Analyzed: March 31, 2026 leak snapshot

Web-facing tools

The source-visible web capability split is:
  • WebFetchTool: fetch a specific URL
  • WebSearchTool: search the web
  • WebBrowserTool: richer browser automation, feature-gated
This is a deliberate separation of concerns. Search and fetch solve different context-acquisition problems, and browser automation is riskier than either.
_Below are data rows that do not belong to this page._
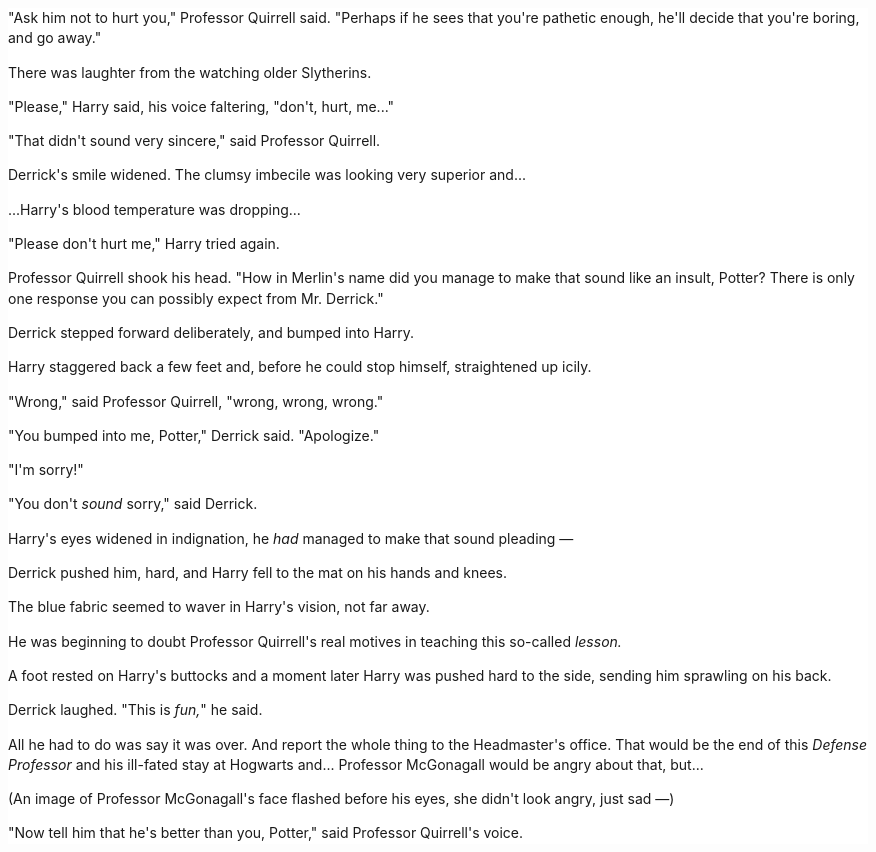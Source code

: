 "Ask him not to hurt you," Professor Quirrell said. "Perhaps if he sees
that you're pathetic enough, he'll decide that you're boring, and go
away."

There was laughter from the watching older Slytherins.

"Please," Harry said, his voice faltering, "don't, hurt, me..."

"That didn't sound very sincere," said Professor Quirrell.

Derrick's smile widened. The clumsy imbecile was looking very superior
and...

...Harry's blood temperature was dropping...

"Please don't hurt me," Harry tried again.

Professor Quirrell shook his head. "How in Merlin's name did you manage
to make that sound like an insult, Potter? There is only one response
you can possibly expect from Mr. Derrick."

Derrick stepped forward deliberately, and bumped into Harry.

Harry staggered back a few feet and, before he could stop himself,
straightened up icily.

"Wrong," said Professor Quirrell, "wrong, wrong, wrong."

"You bumped into me, Potter," Derrick said. "Apologize."

"I'm sorry!"

"You don't *sound* sorry," said Derrick.

Harry's eyes widened in indignation, he *had* managed to make that sound
pleading —

Derrick pushed him, hard, and Harry fell to the mat on his hands and
knees.

The blue fabric seemed to waver in Harry's vision, not far away.

He was beginning to doubt Professor Quirrell's real motives in teaching
this so-called *lesson.*

A foot rested on Harry's buttocks and a moment later Harry was pushed
hard to the side, sending him sprawling on his back.

Derrick laughed. "This is *fun,*" he said.

All he had to do was say it was over. And report the whole thing to the
Headmaster's office. That would be the end of this *Defense Professor*
and his ill-fated stay at Hogwarts and... Professor McGonagall would be
angry about that, but...

(An image of Professor McGonagall's face flashed before his eyes, she
didn't look angry, just sad —)

"Now tell him that he's better than you, Potter," said Professor
Quirrell's voice.
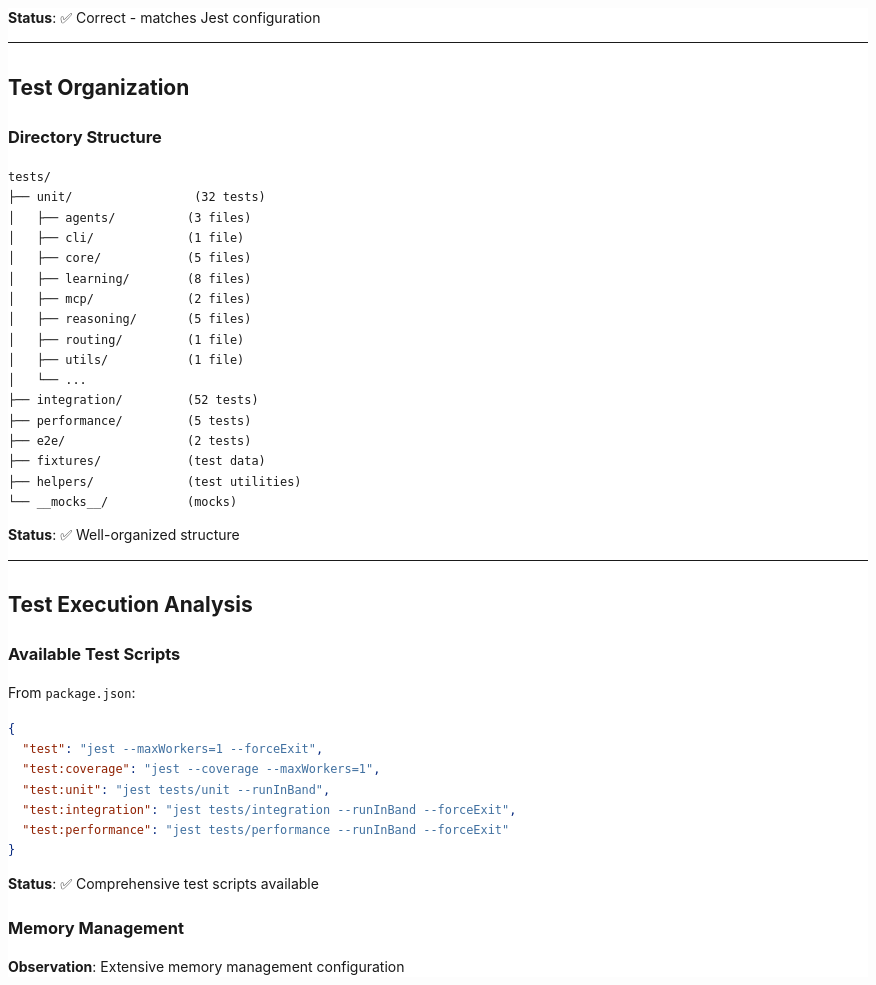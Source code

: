 **Status**: ✅ Correct - matches Jest configuration

---

## Test Organization

### Directory Structure

```
tests/
├── unit/                 (32 tests)
│   ├── agents/          (3 files)
│   ├── cli/             (1 file)
│   ├── core/            (5 files)
│   ├── learning/        (8 files)
│   ├── mcp/             (2 files)
│   ├── reasoning/       (5 files)
│   ├── routing/         (1 file)
│   ├── utils/           (1 file)
│   └── ...
├── integration/         (52 tests)
├── performance/         (5 tests)
├── e2e/                 (2 tests)
├── fixtures/            (test data)
├── helpers/             (test utilities)
└── __mocks__/           (mocks)
```

**Status**: ✅ Well-organized structure

---

## Test Execution Analysis

### Available Test Scripts

From `package.json`:

```json
{
  "test": "jest --maxWorkers=1 --forceExit",
  "test:coverage": "jest --coverage --maxWorkers=1",
  "test:unit": "jest tests/unit --runInBand",
  "test:integration": "jest tests/integration --runInBand --forceExit",
  "test:performance": "jest tests/performance --runInBand --forceExit"
}
```

**Status**: ✅ Comprehensive test scripts available

### Memory Management

**Observation**: Extensive memory management configuration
Why search and fetch are separate

The model often needs either:
  • discovery: find candidate URLs from a query
  • retrieval: read a concrete page already identified
Using separate tools improves tool selection and keeps schemas smaller than a single overloaded web tool.

Permission posture

Web tools are generally lower-risk than shell execution, but they are not free of policy:
  • network-disabled or restricted environments can still block them
  • domain policies can matter
  • browser automation is more sensitive than plain fetch or search
The permission engine treats the backend action and its context, not just the tool name.

Browser tool gating

WebBrowserTool is only registered when the WEB_BROWSER_TOOL feature is enabled. That means it can exist in source but be absent in the running build. Do not assume browser automation exists just because the directory is present.

MCP comparison

Web tools are first-party built-ins. They are distinct from MCP resources and MCP tools:
  • web tools have first-party execution semantics
  • MCP tools come from connected external servers
  • MCP resources are read-oriented content channels
That distinction matters for approval and trust.